Liechtensteinklamm

The liechtensteinklamm, in St. Johann im Pongau, is a nine-hundred-foot deep cleft in the Austrian Alps. Intensely blue water cuts through the layers of limestone and slate, hollowing out a twisting, undulating path. There's a walkway, and a lot of tourists, and the whole thing is very much worth an hour of your time.
The tunnels and bridges were constructed in 1875 by the Alpine Association, with the help of Johann II, prince of Liechtenstein. The prince had a hunting cottage nearby and supposedly became quite excited about the project. A gift of six hundred guilders made the walkways possible, and got the chasm named after Johann.
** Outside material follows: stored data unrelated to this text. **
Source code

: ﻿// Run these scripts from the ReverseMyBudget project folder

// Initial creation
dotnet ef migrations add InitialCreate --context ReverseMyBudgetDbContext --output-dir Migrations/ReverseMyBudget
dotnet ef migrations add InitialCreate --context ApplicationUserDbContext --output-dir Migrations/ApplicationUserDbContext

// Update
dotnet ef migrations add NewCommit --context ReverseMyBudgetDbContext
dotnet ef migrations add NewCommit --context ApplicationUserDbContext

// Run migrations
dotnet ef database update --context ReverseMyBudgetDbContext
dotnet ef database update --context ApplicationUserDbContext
It takes, maybe, twenty minutes to walk the length of the boardwalk - it's very easy and secure, with gentle uphill grades and handy railings. In reality, nobody does the walk that quickly. It's a stroll, really, with lots of places to stop and look up at the distant sliver of sky, down at the rushing water and around you at the hollows and layers of rock. The air is cool and misty, which was refreshing on a hot, May day.
As the path heads upstream, the water noises get louder and deeper. The current quickens and the passageway narrows. Finally, the walls fall away and the gorge opens up into a round, green bowl. A waterfall spills from somewhere above, joining the stream with a crash. There are some picnic tables here, and a nice platform to sit on.